EXERCISE INSTRUCTIONS
A word-for-word transcription of the data below is required.

--- ENTRIES PROVIDED Enclosed Below ---

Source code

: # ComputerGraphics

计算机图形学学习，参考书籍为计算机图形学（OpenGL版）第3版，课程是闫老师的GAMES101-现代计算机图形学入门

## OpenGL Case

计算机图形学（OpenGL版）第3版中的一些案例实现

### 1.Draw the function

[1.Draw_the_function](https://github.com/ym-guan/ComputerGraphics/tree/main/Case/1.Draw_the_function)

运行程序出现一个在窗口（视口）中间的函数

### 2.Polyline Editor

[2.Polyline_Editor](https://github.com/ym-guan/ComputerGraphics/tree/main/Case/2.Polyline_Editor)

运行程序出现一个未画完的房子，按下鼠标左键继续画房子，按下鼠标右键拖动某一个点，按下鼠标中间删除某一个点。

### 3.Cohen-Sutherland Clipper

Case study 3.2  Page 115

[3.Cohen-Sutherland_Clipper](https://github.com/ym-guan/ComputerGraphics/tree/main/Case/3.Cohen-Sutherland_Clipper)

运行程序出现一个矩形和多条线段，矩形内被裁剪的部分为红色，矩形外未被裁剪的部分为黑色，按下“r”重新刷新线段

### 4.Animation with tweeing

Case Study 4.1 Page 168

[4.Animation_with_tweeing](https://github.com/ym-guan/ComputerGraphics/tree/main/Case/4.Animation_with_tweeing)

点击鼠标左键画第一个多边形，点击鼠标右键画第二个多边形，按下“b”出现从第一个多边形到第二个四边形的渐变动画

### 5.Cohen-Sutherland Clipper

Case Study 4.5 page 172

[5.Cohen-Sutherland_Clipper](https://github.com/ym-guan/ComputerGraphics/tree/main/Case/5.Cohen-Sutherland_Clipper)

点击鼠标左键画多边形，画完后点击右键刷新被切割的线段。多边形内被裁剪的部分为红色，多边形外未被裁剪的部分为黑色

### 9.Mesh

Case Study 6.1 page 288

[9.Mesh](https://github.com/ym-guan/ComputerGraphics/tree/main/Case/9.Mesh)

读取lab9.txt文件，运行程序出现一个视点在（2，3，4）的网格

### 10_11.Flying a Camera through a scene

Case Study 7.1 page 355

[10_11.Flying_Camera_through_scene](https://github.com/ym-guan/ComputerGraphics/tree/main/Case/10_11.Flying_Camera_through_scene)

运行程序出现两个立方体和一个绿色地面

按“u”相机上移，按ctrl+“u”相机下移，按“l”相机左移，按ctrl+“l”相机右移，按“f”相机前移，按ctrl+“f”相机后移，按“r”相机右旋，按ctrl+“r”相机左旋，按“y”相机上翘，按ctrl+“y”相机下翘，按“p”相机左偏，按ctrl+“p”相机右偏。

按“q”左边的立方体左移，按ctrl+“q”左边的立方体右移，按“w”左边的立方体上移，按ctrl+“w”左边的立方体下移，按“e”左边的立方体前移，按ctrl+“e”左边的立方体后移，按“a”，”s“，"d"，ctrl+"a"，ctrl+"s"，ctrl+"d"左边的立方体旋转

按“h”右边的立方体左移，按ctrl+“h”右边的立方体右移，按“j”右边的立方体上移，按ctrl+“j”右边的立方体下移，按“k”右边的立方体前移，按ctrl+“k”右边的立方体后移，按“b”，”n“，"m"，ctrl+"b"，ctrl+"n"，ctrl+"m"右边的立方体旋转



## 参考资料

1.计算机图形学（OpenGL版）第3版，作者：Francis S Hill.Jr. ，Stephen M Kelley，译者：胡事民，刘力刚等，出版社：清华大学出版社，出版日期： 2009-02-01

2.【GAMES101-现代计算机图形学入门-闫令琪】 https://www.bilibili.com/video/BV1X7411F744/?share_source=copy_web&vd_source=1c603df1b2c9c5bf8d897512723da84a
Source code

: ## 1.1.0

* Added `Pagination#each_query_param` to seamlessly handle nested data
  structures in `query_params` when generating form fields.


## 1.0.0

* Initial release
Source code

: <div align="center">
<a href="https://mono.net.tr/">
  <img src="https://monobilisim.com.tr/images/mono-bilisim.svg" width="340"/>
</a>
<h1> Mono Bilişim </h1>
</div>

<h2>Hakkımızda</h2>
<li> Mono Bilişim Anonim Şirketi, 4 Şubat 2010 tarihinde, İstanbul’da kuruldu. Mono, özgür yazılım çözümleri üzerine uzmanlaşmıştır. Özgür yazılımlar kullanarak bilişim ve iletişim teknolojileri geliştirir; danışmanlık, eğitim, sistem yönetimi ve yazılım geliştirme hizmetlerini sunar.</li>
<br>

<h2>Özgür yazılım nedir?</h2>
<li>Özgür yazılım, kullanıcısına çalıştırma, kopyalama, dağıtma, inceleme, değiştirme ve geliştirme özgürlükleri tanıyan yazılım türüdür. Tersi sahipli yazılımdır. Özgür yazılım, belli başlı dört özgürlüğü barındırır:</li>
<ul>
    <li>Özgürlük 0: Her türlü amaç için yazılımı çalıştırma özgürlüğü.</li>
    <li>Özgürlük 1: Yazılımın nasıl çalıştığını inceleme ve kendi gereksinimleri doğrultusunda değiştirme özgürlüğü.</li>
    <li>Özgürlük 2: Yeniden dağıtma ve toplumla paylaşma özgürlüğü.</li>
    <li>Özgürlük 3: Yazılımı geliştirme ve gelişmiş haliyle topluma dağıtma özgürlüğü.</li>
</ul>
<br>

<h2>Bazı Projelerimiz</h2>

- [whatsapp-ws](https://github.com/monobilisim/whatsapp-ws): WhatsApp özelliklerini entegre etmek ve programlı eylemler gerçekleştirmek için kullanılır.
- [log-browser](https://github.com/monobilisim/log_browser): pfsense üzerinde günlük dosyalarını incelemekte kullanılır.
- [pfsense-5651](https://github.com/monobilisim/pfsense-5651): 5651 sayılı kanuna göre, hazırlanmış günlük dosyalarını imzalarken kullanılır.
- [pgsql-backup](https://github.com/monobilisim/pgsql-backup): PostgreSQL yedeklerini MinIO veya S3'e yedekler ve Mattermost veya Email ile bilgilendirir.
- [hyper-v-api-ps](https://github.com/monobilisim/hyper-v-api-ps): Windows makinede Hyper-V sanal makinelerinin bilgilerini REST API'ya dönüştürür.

--- End of Enclosed ENTRIES PROVIDED ---

EXERCISE ANSWER
Source code

: # ComputerGraphics

计算机图形学学习，参考书籍为计算机图形学（OpenGL版）第3版，课程是闫老师的GAMES101-现代计算机图形学入门

## OpenGL Case

计算机图形学（OpenGL版）第3版中的一些案例实现

### 1.Draw the function

[1.Draw_the_function](https://github.com/ym-guan/ComputerGraphics/tree/main/Case/1.Draw_the_function)

运行程序出现一个在窗口（视口）中间的函数

### 2.Polyline Editor

[2.Polyline_Editor](https://github.com/ym-guan/ComputerGraphics/tree/main/Case/2.Polyline_Editor)

运行程序出现一个未画完的房子，按下鼠标左键继续画房子，按下鼠标右键拖动某一个点，按下鼠标中间删除某一个点。

### 3.Cohen-Sutherland Clipper

Case study 3.2  Page 115

[3.Cohen-Sutherland_Clipper](https://github.com/ym-guan/ComputerGraphics/tree/main/Case/3.Cohen-Sutherland_Clipper)

运行程序出现一个矩形和多条线段，矩形内被裁剪的部分为红色，矩形外未被裁剪的部分为黑色，按下“r”重新刷新线段

### 4.Animation with tweeing

Case Study 4.1 Page 168

[4.Animation_with_tweeing](https://github.com/ym-guan/ComputerGraphics/tree/main/Case/4.Animation_with_tweeing)

点击鼠标左键画第一个多边形，点击鼠标右键画第二个多边形，按下“b”出现从第一个多边形到第二个四边形的渐变动画

### 5.Cohen-Sutherland Clipper

Case Study 4.5 page 172

[5.Cohen-Sutherland_Clipper](https://github.com/ym-guan/ComputerGraphics/tree/main/Case/5.Cohen-Sutherland_Clipper)

点击鼠标左键画多边形，画完后点击右键刷新被切割的线段。多边形内被裁剪的部分为红色，多边形外未被裁剪的部分为黑色

### 9.Mesh

Case Study 6.1 page 288

[9.Mesh](https://github.com/ym-guan/ComputerGraphics/tree/main/Case/9.Mesh)

读取lab9.txt文件，运行程序出现一个视点在（2，3，4）的网格

### 10_11.Flying a Camera through a scene

Case Study 7.1 page 355

[10_11.Flying_Camera_through_scene](https://github.com/ym-guan/ComputerGraphics/tree/main/Case/10_11.Flying_Camera_through_scene)

运行程序出现两个立方体和一个绿色地面

按“u”相机上移，按ctrl+“u”相机下移，按“l”相机左移，按ctrl+“l”相机右移，按“f”相机前移，按ctrl+“f”相机后移，按“r”相机右旋，按ctrl+“r”相机左旋，按“y”相机上翘，按ctrl+“y”相机下翘，按“p”相机左偏，按ctrl+“p”相机右偏。

按“q”左边的立方体左移，按ctrl+“q”左边的立方体右移，按“w”左边的立方体上移，按ctrl+“w”左边的立方体下移，按“e”左边的立方体前移，按ctrl+“e”左边的立方体后移，按“a”，”s“，"d"，ctrl+"a"，ctrl+"s"，ctrl+"d"左边的立方体旋转

按“h”右边的立方体左移，按ctrl+“h”右边的立方体右移，按“j”右边的立方体上移，按ctrl+“j”右边的立方体下移，按“k”右边的立方体前移，按ctrl+“k”右边的立方体后移，按“b”，”n“，"m"，ctrl+"b"，ctrl+"n"，ctrl+"m"右边的立方体旋转



## 参考资料

1.计算机图形学（OpenGL版）第3版，作者：Francis S Hill.Jr. ，Stephen M Kelley，译者：胡事民，刘力刚等，出版社：清华大学出版社，出版日期： 2009-02-01

2.【GAMES101-现代计算机图形学入门-闫令琪】 https://www.bilibili.com/video/BV1X7411F744/?share_source=copy_web&vd_source=1c603df1b2c9c5bf8d897512723da84a
Source code

: ## 1.1.0

* Added `Pagination#each_query_param` to seamlessly handle nested data
  structures in `query_params` when generating form fields.


## 1.0.0

* Initial release
Source code

: <div align="center">
<a href="https://mono.net.tr/">
  <img src="https://monobilisim.com.tr/images/mono-bilisim.svg" width="340"/>
</a>
<h1> Mono Bilişim </h1>
</div>

<h2>Hakkımızda</h2>
<li> Mono Bilişim Anonim Şirketi, 4 Şubat 2010 tarihinde, İstanbul’da kuruldu. Mono, özgür yazılım çözümleri üzerine uzmanlaşmıştır. Özgür yazılımlar kullanarak bilişim ve iletişim teknolojileri geliştirir; danışmanlık, eğitim, sistem yönetimi ve yazılım geliştirme hizmetlerini sunar.</li>
<br>

<h2>Özgür yazılım nedir?</h2>
<li>Özgür yazılım, kullanıcısına çalıştırma, kopyalama, dağıtma, inceleme, değiştirme ve geliştirme özgürlükleri tanıyan yazılım türüdür. Tersi sahipli yazılımdır. Özgür yazılım, belli başlı dört özgürlüğü barındırır:</li>
<ul>
    <li>Özgürlük 0: Her türlü amaç için yazılımı çalıştırma özgürlüğü.</li>
    <li>Özgürlük 1: Yazılımın nasıl çalıştığını inceleme ve kendi gereksinimleri doğrultusunda değiştirme özgürlüğü.</li>
    <li>Özgürlük 2: Yeniden dağıtma ve toplumla paylaşma özgürlüğü.</li>
    <li>Özgürlük 3: Yazılımı geliştirme ve gelişmiş haliyle topluma dağıtma özgürlüğü.</li>
</ul>
<br>

<h2>Bazı Projelerimiz</h2>

- [whatsapp-ws](https://github.com/monobilisim/whatsapp-ws): WhatsApp özelliklerini entegre etmek ve programlı eylemler gerçekleştirmek için kullanılır.
- [log-browser](https://github.com/monobilisim/log_browser): pfsense üzerinde günlük dosyalarını incelemekte kullanılır.
- [pfsense-5651](https://github.com/monobilisim/pfsense-5651): 5651 sayılı kanuna göre, hazırlanmış günlük dosyalarını imzalarken kullanılır.
- [pgsql-backup](https://github.com/monobilisim/pgsql-backup): PostgreSQL yedeklerini MinIO veya S3'e yedekler ve Mattermost veya Email ile bilgilendirir.
- [hyper-v-api-ps](https://github.com/monobilisim/hyper-v-api-ps): Windows makinede Hyper-V sanal makinelerinin bilgilerini REST API'ya dönüştürür.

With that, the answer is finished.